此时,丽莎不再是一个遥远的、沉迷于美色展示的人物形象(这种形象以她作为时尚模特的角色为代表),而是成为了一个活生生的,串行女王般的女英雄形象。她夜晚在花园里挖寻尸体;从窗户爬进别人的公寓去搜集证据;最后遭到恶棍的殴打,并被警察逮捕。


在目睹了丽莎与托尔瓦德的争吵过后,毫无疑问,杰弗里斯对丽莎的情欲和激情被重新点燃。将杰弗里斯简单地描述为一个偷窥者远远不够,为了真正获得兴奋,这个偷窥狂需要一个叙事框架来实现他的视觉幻想。


 

可以说,希区柯克通过将「蒙娜丽莎」从古老而遥远的固定绘画框中移出,将其置于动态的电影画框中,从而点燃了杰弗里斯的异性恋激情。


在这样一个充满危险和惩罚的自反性场景中,其元心理学含义早在数十年前就已经被劳拉·穆尔维在她关于希区柯克电影情节的经典描述《视觉与其它乐趣》(印第安纳大学出版社,1989年)中详细指出。

 

虽然《后窗》中充满了大量的画框,以及画框中嵌套的画框,但很大程度上,这些画框指的是可移动的摄影机和镜头画框,而非静止的、固定的绘画框。


即使是影片中不断出现的静态图像,依然可以被看作是一种运动的参照:如镜头前导致杰弗里斯受伤的倾斜的赛车车轮。
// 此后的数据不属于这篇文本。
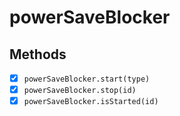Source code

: # powerSaveBlocker

## Methods

- [x] `powerSaveBlocker.start(type)`
- [x] `powerSaveBlocker.stop(id)`
- [x] `powerSaveBlocker.isStarted(id)`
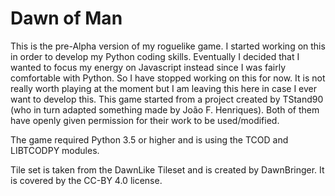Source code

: # Dawn of Man

This is the pre-Alpha version of my roguelike game.  I started working on this in order to develop my Python coding skills.  Eventually I decided that I wanted to focus my energy on Javascript instead since I was fairly comfortable with Python.  So I have stopped working on this for now.  It is not really worth playing at the moment but I am leaving this here in case I ever want to develop this.  This game started from a project created by TStand90 (who in turn adapted something made by João F. Henriques).  Both of them have openly given permission for their work to be used/modified.

The game required Python 3.5 or higher and is using the TCOD and LIBTCODPY modules.

Tile set is taken from the DawnLike Tileset and is created by DawnBringer.  It is covered by the CC-BY 4.0 license.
也可以被看作是一种变化的参照:如花园的平稳构图显示出,摆放高度不同的花盆下显然被埋藏了某些东西。


 

除了一个极小的例外(我后面还会讲到),单独来看,静态的图像在这部影片中几乎没有起到任何作用。


然而,绘画,以及固定的画框,在希区柯克整体的作品中却起着至关重要的作用。这就会引出前面所提及的「蒙娜丽莎」式问题,即所描绘的图像与现实和主观欲望之间的关系。


希区柯克对女性肖像的迷恋,常常会触及这样一个问题:一幅图像如果能够拥有施加于画框之外的事物的力量,那么,这幅图像就能够超越它的静态和框架桎梏而存在。

 


因此,一幅画所提供的静态图像给希区柯克带来了危机,它唤醒了被搁置的,一直与潜在的致命暴力进行斗争的欲望。


可能并不详尽,但在这里,我将尝试着去归纳出画像在希区柯克电影中所扮演的关键角色,它是一种将冻结的影像悬浮于欲望与死亡之间的方式,它是一种内疚感和罪恶感的表现,最后,它还是画框之外通向另一个场景通道的开始。

 

 2   致命而鲜活的影像

 

希区柯克早期电影中出现的具有重要意义的画像,简明扼要地预示了他后来电影中涉及的主题。


在《房客》(1927)中,当艾弗·诺韦洛饰演的神秘房客被黛西的母亲(玛丽·奥特尔饰)带到他打算租住的房间时,他看见挂在墙上的金发女人画像,流露出意外的惊恐,这些画像模糊不清,带有明显的前拉斐尔派的风格。


同时,希区柯克的摄影机也对这些画做出了反应——镜头沿着墙壁跟拍运动。这位新房客对室内装饰的惊恐反应,让自豪的女房东被吓了一跳。房客要求将照片拿走,她勉强同意了。


接下来展示了房间内部的场景,之前的画被拿走后,墙面上出现了苍白的方形区域,这些画曾经被挂在那里,保护了壁纸免受灰尘和阳光的照射。


 

诺韦洛对这些画像的过激反应,为这位房客的神秘行为又提供了一个例证,这使得他逐渐成为一个像开膛手杰克—在伦敦街区谋杀年轻的金发妇女—那样的嫌疑犯。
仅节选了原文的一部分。